━━━ Data in this exercise ━━━

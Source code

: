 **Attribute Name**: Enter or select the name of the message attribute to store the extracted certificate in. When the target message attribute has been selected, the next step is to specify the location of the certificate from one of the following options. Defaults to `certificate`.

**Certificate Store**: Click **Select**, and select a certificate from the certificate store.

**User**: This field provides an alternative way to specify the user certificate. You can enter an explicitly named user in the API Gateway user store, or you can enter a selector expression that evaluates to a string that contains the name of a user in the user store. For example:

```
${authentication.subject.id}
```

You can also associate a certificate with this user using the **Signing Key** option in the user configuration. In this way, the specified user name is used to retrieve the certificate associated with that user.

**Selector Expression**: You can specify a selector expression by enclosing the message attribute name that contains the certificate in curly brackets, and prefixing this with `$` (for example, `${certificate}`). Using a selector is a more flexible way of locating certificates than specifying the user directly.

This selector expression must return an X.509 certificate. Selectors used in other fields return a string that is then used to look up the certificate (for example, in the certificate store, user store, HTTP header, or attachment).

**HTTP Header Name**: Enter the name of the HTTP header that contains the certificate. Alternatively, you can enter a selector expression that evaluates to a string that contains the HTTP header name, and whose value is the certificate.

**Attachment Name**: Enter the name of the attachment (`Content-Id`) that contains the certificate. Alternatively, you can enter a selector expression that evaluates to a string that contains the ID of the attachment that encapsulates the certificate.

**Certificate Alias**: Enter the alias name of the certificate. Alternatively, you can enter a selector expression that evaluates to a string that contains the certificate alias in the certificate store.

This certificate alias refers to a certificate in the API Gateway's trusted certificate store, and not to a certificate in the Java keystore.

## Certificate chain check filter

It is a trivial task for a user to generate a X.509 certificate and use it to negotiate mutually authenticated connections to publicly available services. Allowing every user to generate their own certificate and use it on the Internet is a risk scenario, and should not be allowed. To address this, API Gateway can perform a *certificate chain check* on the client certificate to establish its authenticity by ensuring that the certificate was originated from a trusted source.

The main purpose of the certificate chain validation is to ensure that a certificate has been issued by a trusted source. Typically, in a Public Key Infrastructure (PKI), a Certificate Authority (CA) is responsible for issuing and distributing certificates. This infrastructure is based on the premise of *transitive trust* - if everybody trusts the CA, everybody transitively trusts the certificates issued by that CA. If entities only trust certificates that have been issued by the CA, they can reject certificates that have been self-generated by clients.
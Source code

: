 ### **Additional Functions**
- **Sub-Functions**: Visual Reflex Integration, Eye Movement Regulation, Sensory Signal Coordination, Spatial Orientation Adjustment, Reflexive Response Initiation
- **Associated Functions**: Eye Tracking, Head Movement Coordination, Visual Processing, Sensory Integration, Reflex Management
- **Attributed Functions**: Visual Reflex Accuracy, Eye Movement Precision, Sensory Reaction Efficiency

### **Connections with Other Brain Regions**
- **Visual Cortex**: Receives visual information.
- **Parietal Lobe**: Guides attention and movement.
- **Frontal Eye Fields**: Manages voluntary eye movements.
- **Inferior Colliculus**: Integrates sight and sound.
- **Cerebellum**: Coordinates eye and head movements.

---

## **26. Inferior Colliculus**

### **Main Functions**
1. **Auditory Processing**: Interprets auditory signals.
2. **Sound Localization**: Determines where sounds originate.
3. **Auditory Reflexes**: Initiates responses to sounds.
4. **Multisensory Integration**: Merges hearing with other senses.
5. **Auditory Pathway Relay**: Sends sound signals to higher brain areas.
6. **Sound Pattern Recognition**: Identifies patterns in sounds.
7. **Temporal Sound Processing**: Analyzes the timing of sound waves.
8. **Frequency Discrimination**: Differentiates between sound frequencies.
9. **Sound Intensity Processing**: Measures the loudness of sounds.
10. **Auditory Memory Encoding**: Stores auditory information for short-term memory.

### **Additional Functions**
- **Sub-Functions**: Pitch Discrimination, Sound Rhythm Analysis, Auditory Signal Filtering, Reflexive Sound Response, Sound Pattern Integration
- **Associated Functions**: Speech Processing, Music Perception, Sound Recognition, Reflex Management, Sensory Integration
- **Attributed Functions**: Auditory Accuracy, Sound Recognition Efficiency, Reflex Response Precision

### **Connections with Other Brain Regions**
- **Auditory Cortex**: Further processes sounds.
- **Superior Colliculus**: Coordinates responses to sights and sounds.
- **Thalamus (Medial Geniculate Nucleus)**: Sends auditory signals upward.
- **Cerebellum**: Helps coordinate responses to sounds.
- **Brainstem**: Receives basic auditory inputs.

━━━

Work instruction => Filter the entries and keep only the lines holding "Accuracy".

Result below =>
- **Attributed Functions**: Visual Reflex Accuracy, Eye Movement Precision, Sensory Reaction Efficiency
- **Attributed Functions**: Auditory Accuracy, Sound Recognition Efficiency, Reflex Response Precision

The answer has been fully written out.